AbstractThe binding ratio, Γa, for several long‐chain amines to calf‐thymus DNA was measured as function of the ligand concentration, C, using the equilibrium dialysis method. The different amines used in the binding experiments at constant temperature were dodecyl trimethyl ammonium bromide (DTAB), myristyl trimethyl ammonium bromide (MTAB), cetyl trimethyl ammonium bromide (CTAB), and cetyl pyridinium chloride (CPCL). The formation and dissociation of the saturated DNA–amine complex were reversible. The initial slope of the binding isotherm decreased sharply with the reduction of the electrostatic effect as a result of the increase of the ionic strength of the medium.
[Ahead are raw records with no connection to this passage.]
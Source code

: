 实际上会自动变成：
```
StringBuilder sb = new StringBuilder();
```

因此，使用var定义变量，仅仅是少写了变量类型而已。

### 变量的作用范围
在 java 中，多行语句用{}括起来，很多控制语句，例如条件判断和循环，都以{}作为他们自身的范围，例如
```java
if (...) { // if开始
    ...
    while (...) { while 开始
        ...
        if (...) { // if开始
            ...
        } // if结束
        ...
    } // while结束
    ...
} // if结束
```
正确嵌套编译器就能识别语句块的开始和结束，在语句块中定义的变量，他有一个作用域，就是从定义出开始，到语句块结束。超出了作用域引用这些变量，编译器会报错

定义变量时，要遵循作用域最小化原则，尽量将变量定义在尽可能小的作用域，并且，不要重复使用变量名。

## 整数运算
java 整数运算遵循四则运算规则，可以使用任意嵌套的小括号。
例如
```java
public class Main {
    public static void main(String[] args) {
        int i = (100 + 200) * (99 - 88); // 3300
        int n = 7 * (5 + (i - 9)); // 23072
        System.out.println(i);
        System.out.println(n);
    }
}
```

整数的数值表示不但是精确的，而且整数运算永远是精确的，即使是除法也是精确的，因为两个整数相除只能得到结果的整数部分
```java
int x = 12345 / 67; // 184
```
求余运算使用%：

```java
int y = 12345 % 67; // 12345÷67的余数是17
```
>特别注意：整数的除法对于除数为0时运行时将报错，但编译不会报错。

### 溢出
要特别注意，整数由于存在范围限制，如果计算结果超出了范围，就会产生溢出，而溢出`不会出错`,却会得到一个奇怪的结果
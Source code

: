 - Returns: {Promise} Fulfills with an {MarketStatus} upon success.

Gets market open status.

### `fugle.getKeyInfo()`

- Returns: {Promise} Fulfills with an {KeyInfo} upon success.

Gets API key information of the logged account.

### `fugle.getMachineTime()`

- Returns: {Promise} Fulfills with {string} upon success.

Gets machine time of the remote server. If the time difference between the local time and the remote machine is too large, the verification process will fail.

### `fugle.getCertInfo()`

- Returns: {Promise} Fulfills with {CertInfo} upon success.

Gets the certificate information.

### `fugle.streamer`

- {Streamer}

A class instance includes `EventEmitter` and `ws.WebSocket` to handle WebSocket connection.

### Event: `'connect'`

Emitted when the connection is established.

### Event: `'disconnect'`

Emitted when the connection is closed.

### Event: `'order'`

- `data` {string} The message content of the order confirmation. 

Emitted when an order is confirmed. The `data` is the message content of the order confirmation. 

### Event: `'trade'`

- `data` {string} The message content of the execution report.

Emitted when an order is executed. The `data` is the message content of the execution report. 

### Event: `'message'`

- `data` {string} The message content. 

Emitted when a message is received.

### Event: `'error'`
A sharp inflexion region was noted in the binding isotherm where the ligands bound in significant numbers may undergo hydrophobic interactions with each other. Γa increased with C until a maximum value, Γam, was reached, beyond which binding slowly decreased with an increase of concentration. Both Γam and Γa increased significantly with the increase of the hydrocarbon chain length of a ligand. The free energy change ΔGm for each saturated DNA–amine complex was evaluated on the basis of a thermodynamic relation and the standard state for binding was defined. The average free energy change for the binding per CH2 group of the amine was found to be −1550 cal/mol. The difference between ΔGm for CTAB and CPCL was examined on the basis of the structural difference of their head groups. The binding isotherms for MTAB and CPCL were obtained from the binding data at 15, 30, and 45°C. The binding increased with increasing temperature. From the plot of ΔGm/T vs 1/T, the changes in enthalpy and entropy due to the binding were evaluated for MTAB and CPCL. The binding reactions in these two cases were driven primarily by the entropy change due to the hydrophobic interaction. Standard free energy changes ΔG0m for the unsaturated complexes were close to ΔGm for the saturated complexes. The binding isotherms also depended on the nature of the neutral salt of the medium. At a given salt concentration, the order of the binding of the inorganic salts was as follows: KCl > NaCl > LiCl > Na2SO4 > MgCl2. The effect of pH on binding was also examined. The importance of these results on the formation of the reconstituted and natural nucleohistone complexes is discussed.